The abrupt removal of Fritz Henderson, the General Motors chief executive, on Tuesday is not a plain vanilla boardroom coup. He was sent packing eight months after his mentor and predecessor, Rick Wagoner, was despatched. The latter had accumulated more than $80 billion of losses in eight years at the head of the company but that cannot be blamed on Mr Henderson. He was busy fixing the hole in the roof left by the previous tenant.

To lose one chief executive might be a misfortune, to lose two seems careless. Mr Henderson’s sacking is best seen as the work of GM’s owner, the US taxpayer and its trustee-in-chief, the man in the White House. The President blessed the appointment of Ed Whitacre to lead the board of sickly GM after the ejection of Mr Wagoner. Mr Whitacre is an industry outsider, a former boss of AT&T and latterly has clashed in his new job with his chief executive, when the latter pushed hard for a GM public offering next year. The new GM chairman is outspoken, prone to off-the-cuff chats with the workforce — politically astute behaviour that is likely to endear him to GM’s blue-collar staff.

The owner and trustee in Washington wants Mr Whitacre to be GM’s new broom, the outsider who sweeps away the decrepit industrial baggage of Motown, as Alan Mullally, the former Boeing chief, is perceived to be doing at Ford.

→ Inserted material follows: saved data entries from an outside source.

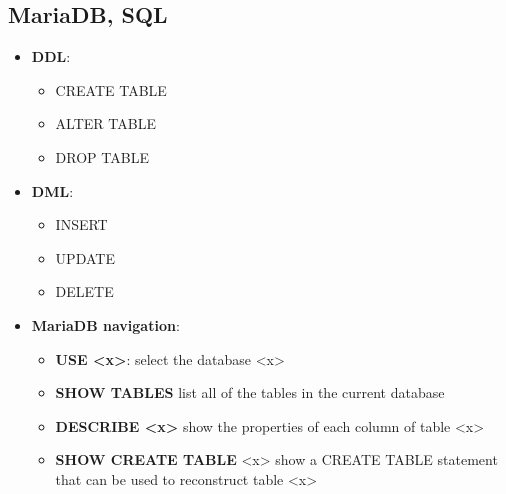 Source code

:\documentclass{report}
\begin{document}
\begin{itemize}
    \end{itemize}

    \pagebreak 
    \subsection{MariaDB, SQL}
    \begin{itemize}
        \item \textbf{DDL}:
            \begin{itemize}
                \item CREATE TABLE
                \item ALTER TABLE
                \item DROP TABLE
            \end{itemize}
        \item \textbf{DML}:
            \begin{itemize}
                \item INSERT 
                \item UPDATE
                \item DELETE
            \end{itemize}
        \item \textbf{MariaDB navigation}:
            \begin{itemize}
                \item \textbf{USE <x>}: select the database <x>
                \item \textbf{SHOW TABLES} list all of the tables in the current database
                \item \textbf{DESCRIBE <x>} show the properties of each column of table <x>
                \item \textbf{SHOW CREATE TABLE} <x> show a CREATE TABLE statement that can be used to reconstruct table <x>
            \end{itemize}
        \end{itemize}
        \pagebreak \bigbreak \noindent 
\end{document}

Mr Whitacre remade AT&T by reassembling pieces of the old US telephone monopoly, “Ma Bell”.

Small wonder then, that the GM chairman didn’t support Mr Henderson’s strategic retreat — the bungled sale of Saab and, more importantly, the attempted sale of Opel to Magna International, the Canadian auto parts company and its partner, Sberbank. At the 11th hour, GM’s board vetoed the deal. Something caused worry — the loss of GM’s European division, the potential transfer of technology to an ambitious and controversial Russian competitor, GAZ, the motor company owned by the tycoon Oleg Deripaska.

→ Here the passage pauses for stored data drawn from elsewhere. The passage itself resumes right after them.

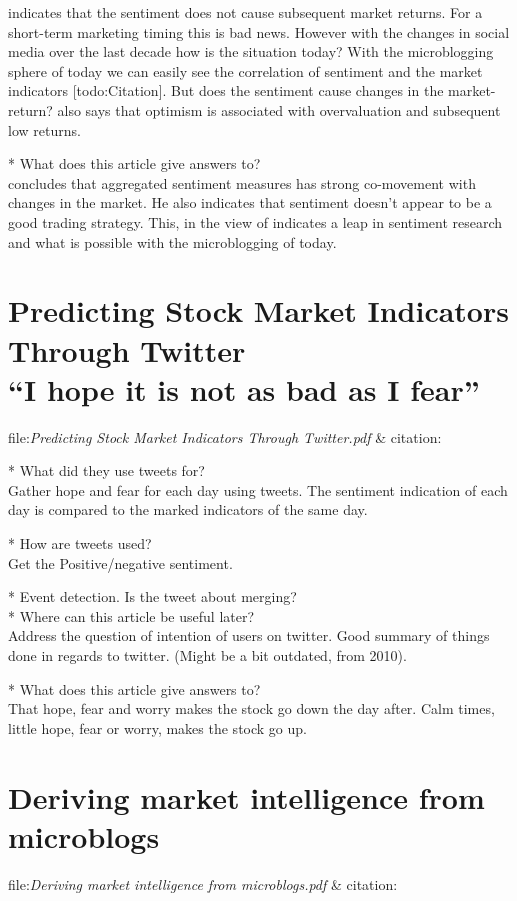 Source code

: \cite[p3]{Brown20041} indicates that the sentiment does not cause subsequent
market returns. For a short-term marketing timing this is bad news. However
with the changes in social media over the last decade how is the situation
today? With the microblogging sphere of today we can easily see the
correlation of sentiment and the market indicators [todo:Citation]. But
does the sentiment cause changes in the market-return? 
\cite[p3]{Brown20041} also says that optimism is associated with overvaluation and subsequent low returns.

* What does this article give answers to?\\
\cite[p]{Brown20041} concludes that aggregated sentiment measures has strong
co-movement with changes in the market. He also indicates that sentiment
doesn't appear to be a good trading strategy. This, in the view of
\cite[]{Zhang201155} indicates a leap in sentiment research and what is possible
with the microblogging of today. 

\section{Predicting Stock Market Indicators Through Twitter\\ “I hope it is not as bad as I fear”}
file:\textit{Predicting Stock Market Indicators Through Twitter.pdf} & citation:\cite[]{Zhang201155}

* What did they use tweets for?\\
Gather hope and fear for each day using tweets. 
The sentiment indication of each day is compared to the marked indicators of
the same day. 

* How are tweets used?\\
Get the Positive/negative sentiment. 

* Event detection. Is the tweet about merging? \\
* Where can this article be useful later? \\
Address the question of intention of users on twitter. 
Good summary of things done in regards to twitter. (Might be a bit outdated,
from 2010). 

* What does this article give answers to?\\
That hope, fear and worry makes the stock go down the day after. Calm times,
little hope, fear or worry, makes the stock go up. 


\section{Deriving market intelligence from microblogs}
file:\textit{Deriving market intelligence from microblogs.pdf} & citation:\cite[]{Li2013206}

Mr Whitacre didn’t like Mr Henderson’s retreat to Detroit but it is the view from the White House that now matters at GM and that is why GM lurches and stumbles on its road to recovery. It is difficult at the best of times for a board to define an independent strategy under the gaze of a 60 per cent shareholder. But when that majority is held by the state, the difficulty is compounded by high politics. The President must listen when the powerbrokers on Capitol Hill complain about the loss of a contract or a factory.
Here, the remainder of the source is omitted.